On the position of the 18- member pro- LGBTQI+ Advocacy Group, he described their stand as wrong, arguing that “There does not seem to be an end in sight regarding the activities of the LGBTQI+ community.”
“In effect, LGBTQI+ is just a part of a larger amalgam of perverse sexual orientations which as of today stands at LGBTQQIP2SAA+, meaning lesbian, gay, bisexual, transgender, questioning, queer, intersex, pansexual, two-spirit (2S) androgynous and asexual,” he argued.
Fr. Abbey-Quaye, who was a former Assistant Secretary General of the National Catholic Secretariat in Accra averred “The + (plus) in the abbreviation is an indicator that the promoters of the LGBTQI+ sexuality intend to add more deviant sex lifestyles and there is no end in sight in the foreseeable future.”
He, therefore, believed that an unending amalgamation of deviant sexual behaviours is an absurdity and can never be a right.

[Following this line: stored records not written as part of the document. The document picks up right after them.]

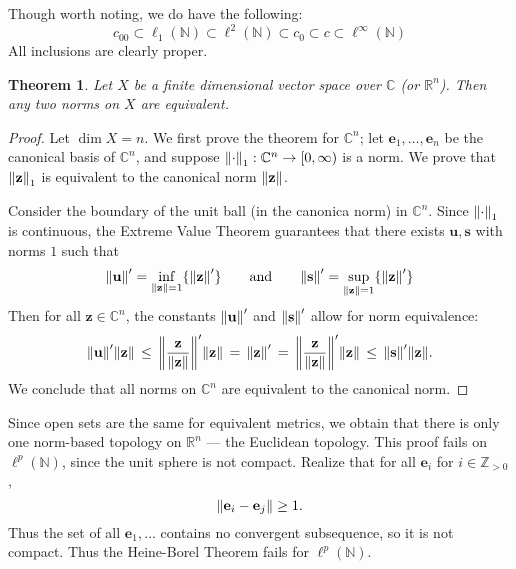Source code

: \documentclass[11pt]{article}
\newtheorem{theorem}{Theorem}
\renewcommand{\vec}[1]{\mathbf{#1}}
\begin{document}
\newpage

Though worth noting, we do have the following:
\[
  c_{00} \subset \ell_{1}(\mathbb{N}) \subset \ell^{2}(\mathbb{N}) \subset c_{0} \subset c \subset \ell^{\infty}(\mathbb{N})
\]
All inclusions are clearly proper.

\begin{theorem}
  Let $X$ be a finite dimensional vector space over $\mathbb{C}$ (or $\mathbb{R}^{n}$). Then any two norms on $X$ are equivalent.
\end{theorem}
\begin{adjustwidth}{0.5cm}{}
  \begin{proof}
    Let $\dim X = n$. We first prove the theorem for $\mathbb{C}^{n}$; let $\vec{e}_{1}, \ldots, \vec{e}_{n}$ be the canonical basis of $\mathbb{C}^{n}$, and suppose $\norm{\cdot}_{1} : \mathbb{C}^{n} \to [0, \infty)$ is a norm. We prove that $\norm{\vec{z}}_{1}$ is equivalent to the canonical norm $\norm{\vec{z}}$.
    
    Consider the boundary of the unit ball (in the canonica norm) in $\mathbb{C}^{n}$. Since $\norm{\cdot}_{1}$ is continuous, the Extreme Value Theorem guarantees that there exists $\vec{u}, \vec{s}$ with norms $1$ such that 
    \[
      \norm{\vec{u}}' = \inf\limits_{\norm{\vec{z}} = 1} \{  \norm{\vec{z}}' \} \qquad \text{and} \qquad \norm{\vec{s}}' = \sup\limits_{\norm{\vec{z}} = 1} \{ \norm{\vec{z}}' \}
    \]
    Then for all $\vec{z} \in \mathbb{C}^{n}$, the constants $\norm{\vec{u}}'$ and $\norm{\vec{s}}'$ allow for norm equivalence:
    \[
      \norm{\vec{u}}' \norm{\vec{z}} \, \le \, \norm{\frac{\vec{z}}{\norm{\vec{z}}}}' \norm{\vec{z}} \, = \, \norm{\vec{z}}' \, = \, \norm{\frac{\vec{z}}{\norm{\vec{z}}}}' \norm{\vec{z}} \, \le \, \norm{\vec{s}}' \norm{\vec{z}}.
    \]
    We conclude that all norms on $\mathbb{C}^{n}$ are equivalent to the canonical norm.


  \end{proof}
\end{adjustwidth}

Since open sets are the same for equivalent metrics, we obtain that there is only one norm-based topology on $\mathbb{R}^{n}$ --- the Euclidean topology. This proof fails on $\ell^{p}(\mathbb{N})$, since the unit sphere is not compact. Realize that for all $\vec{e}_{i}$ for $i \in \mathbb{Z}_{> 0}$,
\[
  \norm{\vec{e}_{i} - \vec{e}_{j}} \ge 1.
\]
Thus the set of all $\vec{e}_{1}, \ldots$ contains no convergent subsequence, so it is not compact. Thus the Heine-Borel Theorem fails for $\ell^{p}(\mathbb{N})$.
\end{document}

However, he noted in the 14-page opinion piece that he does not subscribe to any threats, verbal attacks and or physical assaults on anybody, not least the members of the LGBTQI+ community in Ghana or the members of the Pro-LGBTQI+ Coalition neither do I ascribe to the subtle attempts being made by some Western countries and development partners to influence our lawmakers and those who support the bill to back down, through for example, visa denials.